• [Plain-text document sources]:

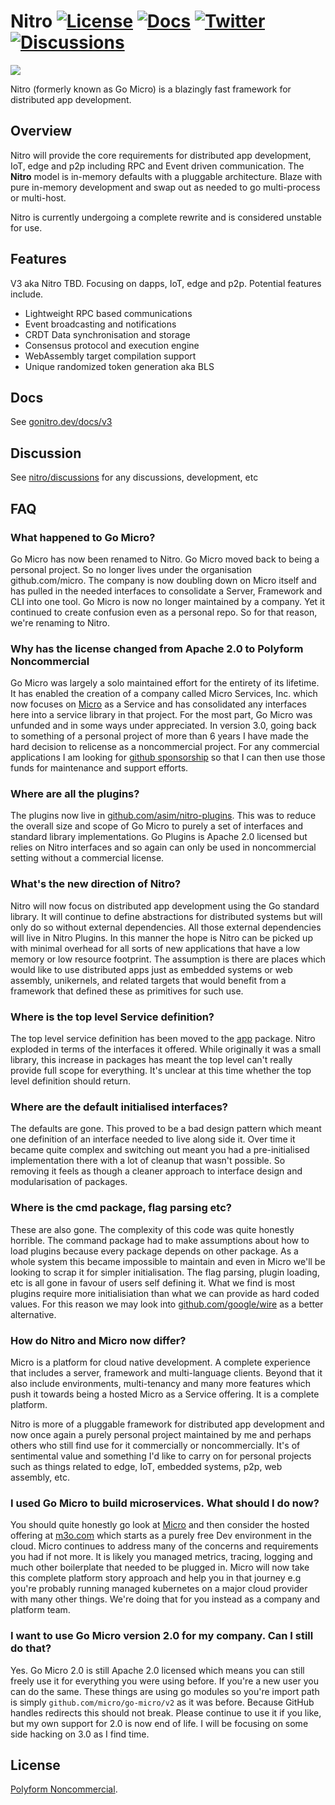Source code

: # Nitro [![License](https://img.shields.io/badge/license-polyform:noncommercial-blue)](https://polyformproject.org/licenses/noncommercial/1.0.0/) [![Docs](https://img.shields.io/badge/godoc-reference-green)](https://gonitro.dev/docs/v3) [![Twitter](https://img.shields.io/badge/twitter-gonitrodev-9cf)](https://twitter.com/GoNitroDev) [![Discussions](https://img.shields.io/badge/github-discussions-orange)](https://github.com/asim/nitro/discussions) 

<img src="https://avatars2.githubusercontent.com/u/73709577" />

Nitro (formerly known as Go Micro) is a blazingly fast framework for distributed app development.

## Overview

Nitro will provide the core requirements for distributed app development, IoT, edge and p2p including RPC and Event driven communication. 
The **Nitro** model is in-memory defaults with a pluggable architecture. Blaze with pure in-memory development and swap out as needed 
to go multi-process or multi-host.

Nitro is currently undergoing a complete rewrite and is considered unstable for use.

## Features

V3 aka Nitro TBD. Focusing on dapps, IoT, edge and p2p. Potential features include.

- Lightweight RPC based communications
- Event broadcasting and notifications
- CRDT Data synchronisation and storage
- Consensus protocol and execution engine
- WebAssembly target compilation support
- Unique randomized token generation aka BLS

## Docs

See [gonitro.dev/docs/v3](https://gonitro.dev/docs/v3/)

## Discussion

See [nitro/discussions](https://github.com/asim/nitro/discussions) for any discussions, development, etc

## FAQ

### What happened to Go Micro?

Go Micro has now been renamed to Nitro. Go Micro moved back to being a personal project. So no longer lives under the organisation github.com/micro. 
The company is now doubling down on Micro itself and has pulled in the needed interfaces to consolidate a Server, Framework and CLI into one tool. 
Go Micro is now no longer maintained by a company. Yet it continued to create confusion even as a personal repo. So for that reason, we're renaming 
to Nitro.

### Why has the license changed from Apache 2.0 to Polyform Noncommercial

Go Micro was largely a solo maintained effort for the entirety of its lifetime. It has enabled the creation of a company called Micro Services, Inc. which 
now focuses on [Micro](https://github.com/micro/micro) as a Service and has consolidated any interfaces here into a service library in that project. For 
the most part, Go Micro was unfunded and in some ways under appreciated. In version 3.0, going back to something of a personal project of more than 6 years 
I have made the hard decision to relicense as a noncommercial project. For any commercial applications I am looking for [github sponsorship](https://github.com/sponsors/asim) 
so that I can then use those funds for maintenance and support efforts.

### Where are all the plugins?

The plugins now live in [github.com/asim/nitro-plugins](https://github.com/asim/nitro-plugins). This was to reduce the overall size and scope of Go Micro to purely 
a set of interfaces and standard library implementations. Go Plugins is Apache 2.0 licensed but relies on Nitro interfaces and so again can only be used in 
noncommercial setting without a commercial license.

### What's the new direction of Nitro?

Nitro will now focus on distributed app development using the Go standard library. It will continue to define abstractions for distributed systems 
but will only do so without external dependencies. All those external dependencies will live in Nitro Plugins. In this manner the hope is Nitro can be 
picked up with minimal overhead for all sorts of new applications that have a low memory or low resource footprint. The assumption is there are places 
which would like to use distributed apps just as embedded systems or web assembly, unikernels, and related targets that would benefit from a framework 
that defined these as primitives for such use.

### Where is the top level Service definition?

The top level service definition has been moved to the [app](https://github.com/asim/nitro/tree/master/app) package. Nitro exploded in terms 
of the interfaces it offered. While originally it was a small library, this increase in packages has meant the top level can't really provide full scope 
for everything. It's unclear at this time whether the top level definition should return.

### Where are the default initialised interfaces?

The defaults are gone. This proved to be a bad design pattern which meant one definition of an interface needed to live along side it. Over time it became 
quite complex and switching out meant you had a pre-initialised implementation there with a lot of cleanup that wasn't possible. So removing it feels 
as though a cleaner approach to interface design and modularisation of packages.

### Where is the cmd package, flag parsing etc?

These are also gone. The complexity of this code was quite honestly horrible. The command package had to make assumptions about how to load plugins because 
every package depends on other package. As a whole system this became impossible to maintain and even in Micro we'll be looking to scrap it for simpler 
initialisation. The flag parsing, plugin loading, etc is all gone in favour of users self defining it. What we find is most plugins require more initialisiation 
than what we can provide as hard coded values. For this reason we may look into [github.com/google/wire](https://github.com/google/wire) as a better 
alternative.

### How do Nitro and Micro now differ?

Micro is a platform for cloud native development. A complete experience that includes a server, framework and multi-language clients. Beyond that it also 
include environments, multi-tenancy and many more features which push it towards being a hosted Micro as a Service offering. It is a complete platform.

Nitro is more of a pluggable framework for distributed app development and now once again a purely personal project maintained by me and 
perhaps others who still find use for it commercially or noncommercially. It's of sentimental value and something I'd like to carry on for personal projects 
such as things related to edge, IoT, embedded systems, p2p, web assembly, etc.

### I used Go Micro to build microservices. What should I do now?

You should quite honestly go look at [Micro](https://github.com/micro/micro) and then consider the hosted offering at [m3o.com](https://m3o.com) which 
starts as a purely free Dev environment in the cloud. Micro continues to address many of the concerns and requirements you had if not more. It is likely 
you managed metrics, tracing, logging and much other boilerplate that needed to be plugged in. Micro will now take this complete platform story approach 
and help you in that journey e.g you're probably running managed kubernetes on a major cloud provider with many other things. We're doing that for you 
instead as a company and platform team.

### I want to use Go Micro version 2.0 for my company. Can I still do that?

Yes. Go Micro 2.0 is still Apache 2.0 licensed which means you can still freely use it for everything you were using before. If you're a new user 
you can do the same. These things are using go modules so you're import path is simply `github.com/micro/go-micro/v2` as it was before. Because 
GitHub handles redirects this should not break. Please continue to use it if you like, but my own support for 2.0 is now end of life. I will be 
focusing on some side hacking on 3.0 as I find time.

## License

[Polyform Noncommercial](https://polyformproject.org/licenses/noncommercial/1.0.0/).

• [Exercise prompt]: Copy out every line of the data where the word "there" occurs.

• [Output below]:
picked up with minimal overhead for all sorts of new applications that have a low memory or low resource footprint. The assumption is there are places 
quite complex and switching out meant you had a pre-initialised implementation there with a lot of cleanup that wasn't possible. So removing it feels 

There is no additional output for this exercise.